Entering the 2003 draft, Minnesota targeted Kevin Williams, a little-known defensive tackle from Oklahoma State. The team’s decision-makers were convinced Williams would be an elite playmaker, and they were equally confident there were few other teams in the draft’s top 10 who thought the same way.
Matthew Emmons-US PRESSWIREThe Vikings almost missed out on drafting Kevin Williams in the 2003 draft.
The Vikings’ master plan was to trade down from their No. 7 overall position and still snag Williams later in the first round. That was music to the ears of then-owner Red McCombs, who had placed severe financial restrains on a franchise he was hoping to sell. McCombs figured to save millions of dollars by trading down.

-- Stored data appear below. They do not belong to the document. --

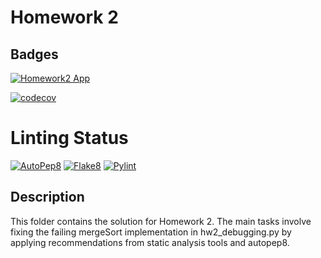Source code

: # Homework 2

## Badges

[![Homework2 App](https://github.com/Software-Engineering-2024-Group/Homeworks/actions/workflows/hw2-app.yml/badge.svg)](https://github.com/Software-Engineering-2024-Group/Homeworks/actions/workflows/hw2-app.yml)

[![codecov](https://codecov.io/gh/Software-Engineering-2024-Group/Homework/graph/badge.svg?token=UNU21ZEC8U)](https://codecov.io/gh/Software-Engineering-2024-Group/Homework)

# Linting Status

[![AutoPep8](https://github.com/Software-Engineering-2024-Group/Homeworks/actions/workflows/autopep8.yml/badge.svg)](https://github.com/Software-Engineering-2024-Group/Homeworks/actions/workflows/autopep8.yml)
[![Flake8](https://github.com/Software-Engineering-2024-Group/Homeworks/actions/workflows/flake8.yml/badge.svg)](https://github.com/Software-Engineering-2024-Group/Homeworks/actions/workflows/flake8.yml)
[![Pylint](https://github.com/Software-Engineering-2024-Group/Homeworks/actions/workflows/pylint.yml/badge.svg)](https://github.com/Software-Engineering-2024-Group/Homeworks/actions/workflows/pylint.yml)


## Description

This folder contains the solution for Homework 2. The main tasks involve fixing the failing mergeSort implementation in hw2_debugging.py by applying recommendations from static analysis tools and autopep8. 
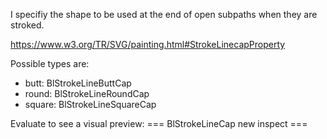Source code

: I specifiy the shape to be used at the end of open subpaths when they are stroked.

https://www.w3.org/TR/SVG/painting.html#StrokeLinecapProperty

Possible types are:
 - butt: BlStrokeLineButtCap
 - round: BlStrokeLineRoundCap
 - square: BlStrokeLineSquareCap

Evaluate to see a visual preview:
=== BlStrokeLineCap new inspect ===
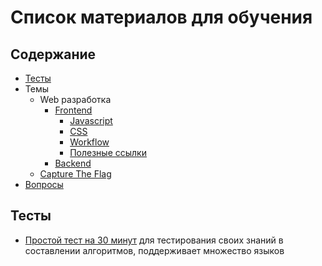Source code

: # Список материалов для обучения

## Содержание
* [Тесты](#Тесты)
* Темы
    * Web разработка
        * [Frontend](./frontend.md)
            * [Javascript](./javascript.md)
            * [CSS](./css.md)
            * [Workflow](./workflow.md)
            * [Полезные ссылки](./links.md)
        * [Backend](./backend.md)
    * [Capture The Flag](./ctf.md)
* [Вопросы](#вопросы)

## Тесты
* [Простой тест на 30 минут](https://codility.com/demo/take-sample-test/) для тестирования своих знаний в составлении алгоритмов, поддерживает множество языков
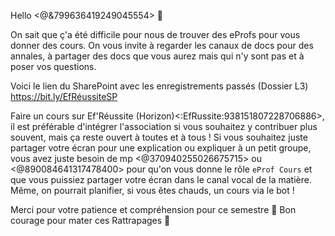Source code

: Hello <@&799636419249045554> 👋

On sait que ç'a été difficile pour nous de trouver des eProfs pour vous donner des cours.
On vous invite à regarder les canaux de docs pour des annales, à partager des docs que vous aurez mais qui n'y sont pas et à poser vos questions. 

Voici le lien du SharePoint avec les enregistrements passés (Dossier L3)
https://bit.ly/EfRéussiteSP

Faire un cours sur Ef'Réussite (Horizon)<:EfRussite:938151807228706886>, il est préférable d'intégrer l'association si vous souhaitez y contribuer plus souvent, mais ça reste ouvert à toutes et à tous !
Si vous souhaitez juste partager votre écran pour une explication ou expliquer à un petit groupe, vous avez juste besoin de mp <@370940255026675715> ou <@890084641317478400> pour qu'on vous donne le rôle `eProf Cours` et que vous puissiez partager votre écran dans le canal vocal de la matière.
Même, on pourrait planifier, si vous êtes chauds, un cours via le bot !

Merci pour votre patience et compréhension pour ce semestre 🙏
Bon courage pour mater ces Rattrapages 💪
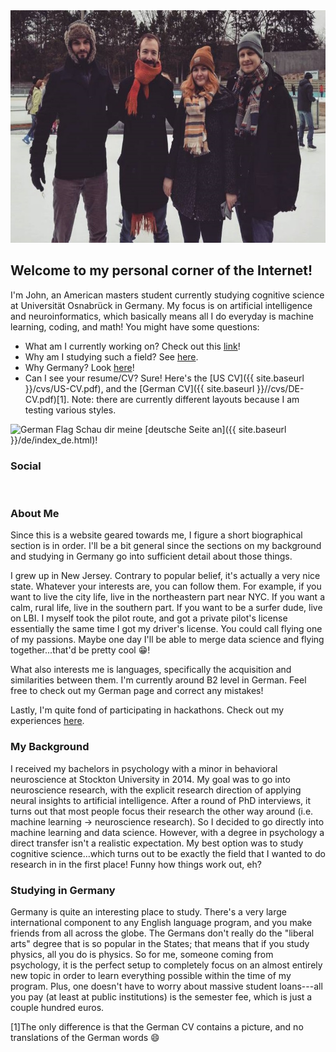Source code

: <!---![Picture of me ice skating]({{ site.baseurl }}/imgs/ice.jpg =200x100)-->
<img src="/imgs/ice.jpg" alt="Picture of me ice skating" width="625" height="372">

## Welcome to my personal corner of the Internet!

I'm John, an American masters student currently studying cognitive science at Universität Osnabrück in Germany.  My focus is on artificial intelligence and neuroinformatics, which basically means all I do everyday is machine learning, coding, and math!  You might have some questions:
- What am I currently working on? Check out this [link](projects.md)!
- Why am I studying such a field? See [here](#background).
- Why Germany? Look [here](#germany)!
- Can I see your resume/CV? Sure! Here's the [US CV]({{ site.baseurl }}/cvs/US-CV.pdf), and the [German CV]({{ site.baseurl }}//cvs/DE-CV.pdf)[1]. Note: there are currently different layouts because I am testing various styles.

<img src="https://www.emojibase.com/resources/img/emojis/apple/x1f1e9-1f1ea.png.pagespeed.ic.28ILUmFUmf.webp" alt="German Flag" width="20" height="20"> Schau dir meine [deutsche Seite an]({{ site.baseurl }}/de/index_de.html)!

<body>
  <div class="index-wrapper">
    <div class="aside">
      <div class="info-card">
        <h3>Social</h3>
        <a href="https://www.linkedin.com/in/johnberroa/" target="_blank"><img src="https://cedcn.org/wp-content/themes/cedcn/images/icon-linkedin.svg" alt="" width="25"/></a>
        <a href="https://github.com/johnberroa/" target="_blank"><img src="https://www.freefavicon.com/freefavicons/icons/github-152-289345.png" alt="" width="22"/></a>
        <a href="https://www.instagram.com/mygermanreise/" target="_blank"><img src="https://instagram-brand.com/wp-content/uploads/2016/11/app-icon2.png" alt="" width="22"/></a>
      </div>
      <div id="particles-js"></div>
    </div>
  </div>
</body>

### About Me
Since this is a website geared towards me, I figure a short biographical section is in order.  I'll be a bit general since the sections on my background and studying in Germany go into sufficient detail about those things.

I grew up in New Jersey.  Contrary to popular belief, it's actually a very nice state.  Whatever your interests are, you can follow them.  For example, if you want to live the city life, live in the northeastern part near NYC.  If you want a calm, rural life, live in the southern part.  If you want to be a surfer dude, live on LBI.  I myself took the pilot route, and got a private pilot's license essentially the same time I got my driver's license.  You could call flying one of my passions.  Maybe one day I'll be able to merge data science and flying together...that'd be pretty cool :grin:!  

What also interests me is languages, specifically the acquisition and similarities between them.  I'm currently around B2 level in German.  Feel free to check out my German page and correct any mistakes!

Lastly, I'm quite fond of participating in hackathons.  Check out my experiences [here](hackathons.md).

### <a name="background"></a>My Background
I received my bachelors in psychology with a minor in behavioral neuroscience at Stockton University in 2014.  My goal was to go into neuroscience research, with the explicit research direction of applying neural insights to artificial intelligence.  After a round of PhD interviews, it turns out that most people focus their research the other way around (i.e. machine learning -> neuroscience research).  So I decided to go directly into machine learning and data science.  However, with a degree in psychology a direct transfer isn't a realistic expectation.  My best option was to study cognitive science...which turns out to be exactly the field that I wanted to do research in in the first place!  Funny how things work out, eh?

### <a name="germany"></a>Studying in Germany
Germany is quite an interesting place to study.  There's a very large international component to any English language program, and you make friends from all across the globe.  The Germans don't really do the "liberal arts" degree that is so popular in the States; that means that if you study physics, all you do is physics.  So for me, someone coming from psychology, it is the perfect setup to completely focus on an almost entirely new topic in order to learn everything possible within the time of my program.  Plus, one doesn't have to worry about massive student loans---all you pay (at least at public institutions) is the semester fee, which is just a couple hundred euros.  


[1]The only difference is that the German CV contains a picture, and no translations of the German words :smile:
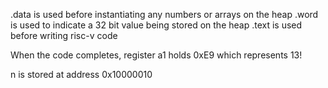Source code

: .data is used before instantiating any numbers or arrays on the heap
.word is used to indicate a 32 bit value being stored on the heap
.text is used before writing risc-v code

When the code completes, register a1 holds 0xE9 which represents 13!

n is stored at address 0x10000010


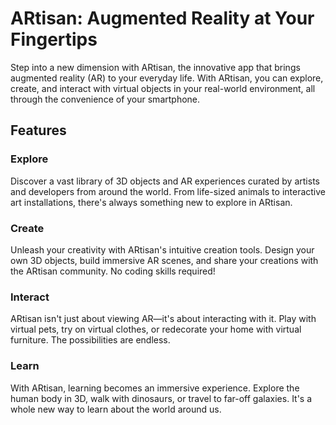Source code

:# ARtisan: Augmented Reality at Your Fingertips

Step into a new dimension with ARtisan, the innovative app that brings augmented reality (AR) to your everyday life. With ARtisan, you can explore, create, and interact with virtual objects in your real-world environment, all through the convenience of your smartphone.

## Features

### Explore

Discover a vast library of 3D objects and AR experiences curated by artists and developers from around the world. From life-sized animals to interactive art installations, there's always something new to explore in ARtisan.

### Create

Unleash your creativity with ARtisan's intuitive creation tools. Design your own 3D objects, build immersive AR scenes, and share your creations with the ARtisan community. No coding skills required!

### Interact

ARtisan isn't just about viewing AR—it's about interacting with it. Play with virtual pets, try on virtual clothes, or redecorate your home with virtual furniture. The possibilities are endless.

### Learn

With ARtisan, learning becomes an immersive experience. Explore the human body in 3D, walk with dinosaurs, or travel to far-off galaxies. It's a whole new way to learn about the world around us.
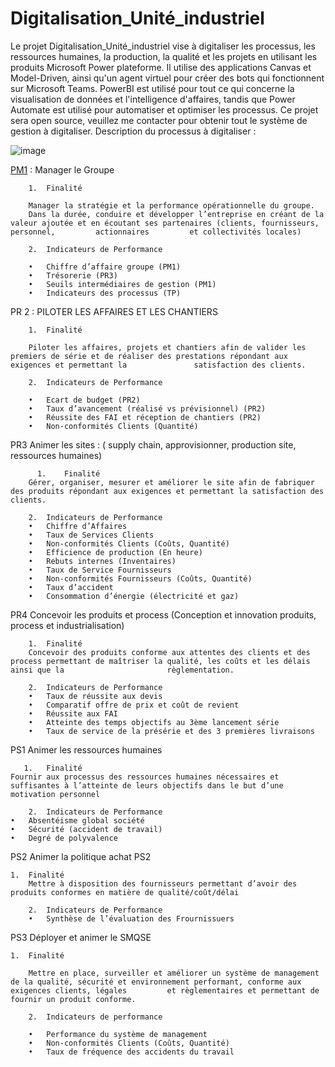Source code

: # Digitalisation_Unité_industriel
Le projet Digitalisation_Unité_industriel vise à digitaliser les processus, les ressources humaines, la production, la qualité et les projets en utilisant les produits Microsoft Power plateforme. Il utilise des applications Canvas et Model-Driven, ainsi qu'un agent virtuel pour créer des bots qui fonctionnent sur Microsoft Teams. PowerBI est utilisé pour tout ce qui concerne la visualisation de données et l'intelligence d'affaires, tandis que Power Automate est utilisé pour automatiser et optimiser les processus. Ce projet sera open source, veuillez me contacter pour obtenir tout le système de gestion à digitaliser.
Description du processus à digitaliser : 

![image](https://user-images.githubusercontent.com/8742071/214882438-96cadbac-a38c-4431-94ea-8688293737fa.png)

[PM1](https://github.com/kaitmax/Digitalisation_Unite_industriel/tree/main/PM1)  : Manager le Groupe 

        1.	Finalité

        Manager la stratégie et la performance opérationnelle du groupe. 
        Dans la durée, conduire et développer l’entreprise en créant de la valeur ajoutée et en écoutant ses partenaires (clients, fournisseurs, personnel, 		actionnaires         et collectivités locales)

        2.	Indicateurs de Performance

        •	Chiffre d’affaire groupe (PM1)
        •	Trésorerie (PR3)
        •	Seuils intermédiaires de gestion (PM1)
        •	Indicateurs des processus (TP)

PR 2 : PILOTER LES AFFAIRES ET LES CHANTIERS

        1.	Finalité

        Piloter les affaires, projets et chantiers afin de valider les premiers de série et de réaliser des prestations répondant aux exigences et permettant la               satisfaction des clients.

        2.	Indicateurs de Performance

        •	Ecart de budget (PR2)
        •	Taux d’avancement (réalisé vs prévisionnel) (PR2)
        •	Réussite des FAI et réception de chantiers (PR2)
        •	Non-conformités Clients (Quantité)
     
PR3 Animer les sites : ( supply chain, approvisionner, production site, ressources humaines)
  
          1.	Finalité
        Gérer, organiser, mesurer et améliorer le site afin de fabriquer des produits répondant aux exigences et permettant la satisfaction des clients.

        2.	Indicateurs de Performance
        •	Chiffre d’Affaires
        •	Taux de Services Clients
        •	Non-conformités Clients (Coûts, Quantité)
        •	Efficience de production (En heure)
        •	Rebuts internes (Inventaires)
        •	Taux de Service Fournisseurs
        •	Non-conformités Fournisseurs (Coûts, Quantité)
        •	Taux d’accident
        •	Consommation d’énergie (électricité et gaz)
        
PR4 Concevoir les produits et process  (Conception et innovation produits, process et industrialisation)

        1.	Finalité
        Concevoir des produits conforme aux attentes des clients et des process permettant de maîtriser la qualité, les coûts et les délais ainsi que la                       règlementation.

        2.	Indicateurs de Performance
        •	Taux de réussite aux devis
        •	Comparatif offre de prix et coût de revient
        •	Réussite aux FAI
        •	Atteinte des temps objectifs au 3ème lancement série
        •	Taux de service de la présérie et des 3 premières livraisons
        


PS1 Animer les ressources humaines 
       
       1.	Finalité
	Fournir aux processus des ressources humaines nécessaires et suffisantes à l’atteinte de leurs objectifs dans le but d’une motivation personnel

        2.	Indicateurs de Performance
	•	Absentéisme global société
	•	Sécurité (accident de travail)
	•	Degré de polyvalence

PS2 Animer la politique achat PS2
        
	1.	Finalité
        Mettre à disposition des fournisseurs permettant d’avoir des produits conformes en matière de qualité/coût/délai

        2.	Indicateurs de Performance
        •	Synthèse de l’évaluation des Frournissuers 

PS3 Déployer et animer le SMQSE 
        
	1.	Finalité

        Mettre en place, surveiller et améliorer un système de management de la qualité, sécurité et environnement performant, conforme aux exigences clients, légales         et règlementaires et permettant de fournir un produit conforme.

        2.	Indicateurs de performance

        •	Performance du système de management
        •	Non-conformités Clients (Coûts, Quantité)
        •	Taux de fréquence des accidents du travail









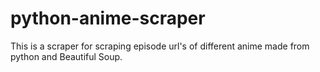# python-anime-scraper
This is a scraper for scraping episode url's of different anime made from python and Beautiful Soup.
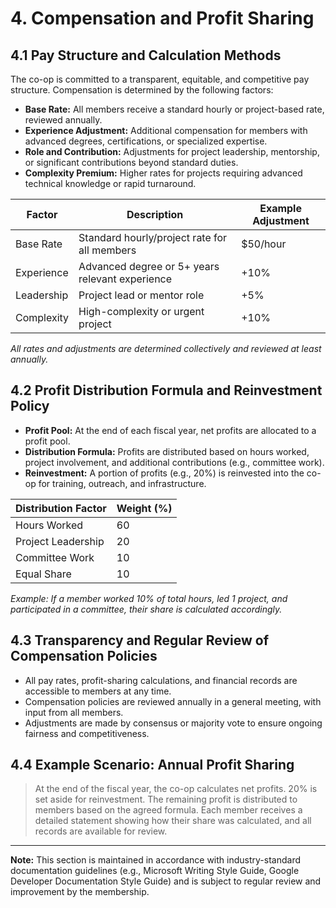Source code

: # 4. Compensation and Profit Sharing

## 4.1 Pay Structure and Calculation Methods
The co-op is committed to a transparent, equitable, and competitive pay structure. Compensation is determined by the following factors:

- **Base Rate:** All members receive a standard hourly or project-based rate, reviewed annually.
- **Experience Adjustment:** Additional compensation for members with advanced degrees, certifications, or specialized expertise.
- **Role and Contribution:** Adjustments for project leadership, mentorship, or significant contributions beyond standard duties.
- **Complexity Premium:** Higher rates for projects requiring advanced technical knowledge or rapid turnaround.

| Factor                | Description                                      | Example Adjustment      |
|-----------------------|--------------------------------------------------|------------------------|
| Base Rate             | Standard hourly/project rate for all members      | $50/hour               |
| Experience            | Advanced degree or 5+ years relevant experience   | +10%                   |
| Leadership            | Project lead or mentor role                      | +5%                    |
| Complexity            | High-complexity or urgent project                 | +10%                   |

*All rates and adjustments are determined collectively and reviewed at least annually.*

## 4.2 Profit Distribution Formula and Reinvestment Policy
- **Profit Pool:** At the end of each fiscal year, net profits are allocated to a profit pool.
- **Distribution Formula:** Profits are distributed based on hours worked, project involvement, and additional contributions (e.g., committee work).
- **Reinvestment:** A portion of profits (e.g., 20%) is reinvested into the co-op for training, outreach, and infrastructure.

| Distribution Factor   | Weight (%)         |
|----------------------|-------------------|
| Hours Worked         | 60                |
| Project Leadership   | 20                |
| Committee Work       | 10                |
| Equal Share          | 10                |

*Example: If a member worked 10% of total hours, led 1 project, and participated in a committee, their share is calculated accordingly.*

## 4.3 Transparency and Regular Review of Compensation Policies
- All pay rates, profit-sharing calculations, and financial records are accessible to members at any time.
- Compensation policies are reviewed annually in a general meeting, with input from all members.
- Adjustments are made by consensus or majority vote to ensure ongoing fairness and competitiveness.

## 4.4 Example Scenario: Annual Profit Sharing
> At the end of the fiscal year, the co-op calculates net profits. 20% is set aside for reinvestment. The remaining profit is distributed to members based on the agreed formula. Each member receives a detailed statement showing how their share was calculated, and all records are available for review.

---

**Note:** This section is maintained in accordance with industry-standard documentation guidelines (e.g., Microsoft Writing Style Guide, Google Developer Documentation Style Guide) and is subject to regular review and improvement by the membership.
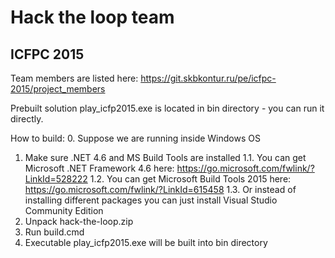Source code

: # Hack the loop team
## ICFPC 2015

Team members are listed here:
https://git.skbkontur.ru/pe/icfpc-2015/project_members

Prebuilt solution play_icfp2015.exe is located in bin directory - you can run it directly.

How to build:
0. Suppose we are running inside Windows OS
1. Make sure .NET 4.6 and MS Build Tools are installed
1.1. You can get Microsoft .NET Framework 4.6 here: https://go.microsoft.com/fwlink/?LinkId=528222
1.2. You can get Microsoft Build Tools 2015 here: https://go.microsoft.com/fwlink/?LinkId=615458
1.3. Or instead of installing different packages you can just install Visual Studio Community Edition
2. Unpack hack-the-loop.zip
3. Run build.cmd
4. Executable play_icfp2015.exe will be built into bin directory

Trade discussions heated up as the Vikings’ 15-minute window opened on draft day. Team officials were close to completing a trade with Baltimore, allowing them to move down two spots to No. 9 overall. The Ravens reportedly wanted to draft quarterback Byron Leftwich.
With about a minute left in the window, however, the Vikings still hadn’t confirmed the trade. They had reported it to the appropriate league official but the Ravens had not, later saying the phone line had been busy.
Panicked, team officials wanted simply to draft Williams at No. 7 overall. But according to reports, a McCombs representative in the draft room ordered trade discussions to continue.
In the confusion, the Vikings’ time expired. Jacksonville, holding the No. 8 pick, leapfrogged them to select Leftwich. Carolina jumped up and took tackle Jordan Gross before the Vikings finally nabbed Williams at No. 9.
The mistake could have been more damaging, but the Vikings had been correct: Neither the Jaguars nor the Panthers were interested in Williams.